┌────────

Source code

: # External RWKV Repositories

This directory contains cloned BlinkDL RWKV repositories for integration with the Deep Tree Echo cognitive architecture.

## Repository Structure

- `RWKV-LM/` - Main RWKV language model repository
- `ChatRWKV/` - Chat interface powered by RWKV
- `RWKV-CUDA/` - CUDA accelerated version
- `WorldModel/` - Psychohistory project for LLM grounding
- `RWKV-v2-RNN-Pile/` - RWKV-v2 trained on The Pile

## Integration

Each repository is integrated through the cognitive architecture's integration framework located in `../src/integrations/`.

└────────
┌────────

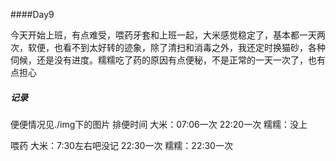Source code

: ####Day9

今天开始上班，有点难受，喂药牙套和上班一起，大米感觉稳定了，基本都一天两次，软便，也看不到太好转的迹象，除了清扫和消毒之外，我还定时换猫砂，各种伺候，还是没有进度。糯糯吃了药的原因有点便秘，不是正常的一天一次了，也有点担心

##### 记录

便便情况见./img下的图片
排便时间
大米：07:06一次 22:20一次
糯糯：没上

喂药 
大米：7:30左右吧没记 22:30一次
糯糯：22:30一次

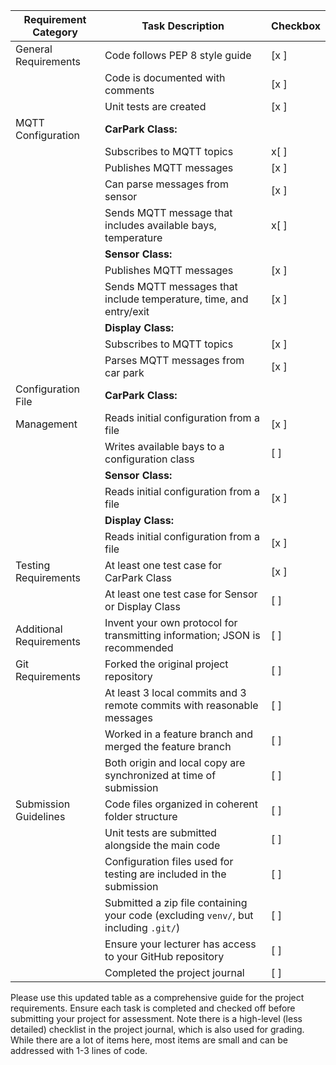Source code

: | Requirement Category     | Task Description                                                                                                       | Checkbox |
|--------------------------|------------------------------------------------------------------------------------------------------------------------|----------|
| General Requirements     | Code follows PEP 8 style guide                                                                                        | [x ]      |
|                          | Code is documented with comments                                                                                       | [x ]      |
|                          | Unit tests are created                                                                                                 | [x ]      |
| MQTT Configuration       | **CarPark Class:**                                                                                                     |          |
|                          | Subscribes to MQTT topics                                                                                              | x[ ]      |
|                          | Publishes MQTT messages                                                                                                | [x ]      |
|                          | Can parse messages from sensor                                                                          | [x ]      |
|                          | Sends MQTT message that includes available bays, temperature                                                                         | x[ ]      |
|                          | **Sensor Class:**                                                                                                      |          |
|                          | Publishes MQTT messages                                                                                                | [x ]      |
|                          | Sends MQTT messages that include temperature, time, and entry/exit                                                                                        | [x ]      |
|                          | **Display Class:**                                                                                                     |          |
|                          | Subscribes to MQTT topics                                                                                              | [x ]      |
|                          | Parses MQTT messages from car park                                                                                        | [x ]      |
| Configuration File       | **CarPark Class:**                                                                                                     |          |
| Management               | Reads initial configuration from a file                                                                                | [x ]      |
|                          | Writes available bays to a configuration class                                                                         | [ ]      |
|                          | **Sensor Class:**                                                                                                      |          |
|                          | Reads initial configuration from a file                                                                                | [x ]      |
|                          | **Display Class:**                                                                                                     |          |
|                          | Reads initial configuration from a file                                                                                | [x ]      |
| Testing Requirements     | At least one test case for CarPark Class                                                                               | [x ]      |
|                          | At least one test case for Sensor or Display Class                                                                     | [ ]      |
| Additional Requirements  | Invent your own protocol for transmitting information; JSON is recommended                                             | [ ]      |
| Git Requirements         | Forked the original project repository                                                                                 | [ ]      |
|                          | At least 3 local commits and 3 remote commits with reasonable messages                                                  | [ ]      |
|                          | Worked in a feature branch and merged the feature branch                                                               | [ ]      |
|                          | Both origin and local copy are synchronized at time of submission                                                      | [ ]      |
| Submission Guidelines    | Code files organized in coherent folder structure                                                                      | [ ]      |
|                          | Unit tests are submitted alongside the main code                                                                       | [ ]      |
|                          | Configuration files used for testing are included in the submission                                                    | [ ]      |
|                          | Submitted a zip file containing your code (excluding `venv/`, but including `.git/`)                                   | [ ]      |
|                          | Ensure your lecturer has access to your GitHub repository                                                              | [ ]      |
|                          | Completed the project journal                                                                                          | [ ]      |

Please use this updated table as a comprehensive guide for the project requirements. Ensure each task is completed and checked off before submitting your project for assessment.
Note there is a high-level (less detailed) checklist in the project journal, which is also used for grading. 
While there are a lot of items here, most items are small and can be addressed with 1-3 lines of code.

└────────

Take the entries above and return only the lines from the one with "Forked the original" to the one with "Worked in a", both included, unchanged.

● Answer to this problem
| Git Requirements         | Forked the original project repository                                                                                 | [ ]      |
|                          | At least 3 local commits and 3 remote commits with reasonable messages                                                  | [ ]      |
|                          | Worked in a feature branch and merged the feature branch                                                               | [ ]      |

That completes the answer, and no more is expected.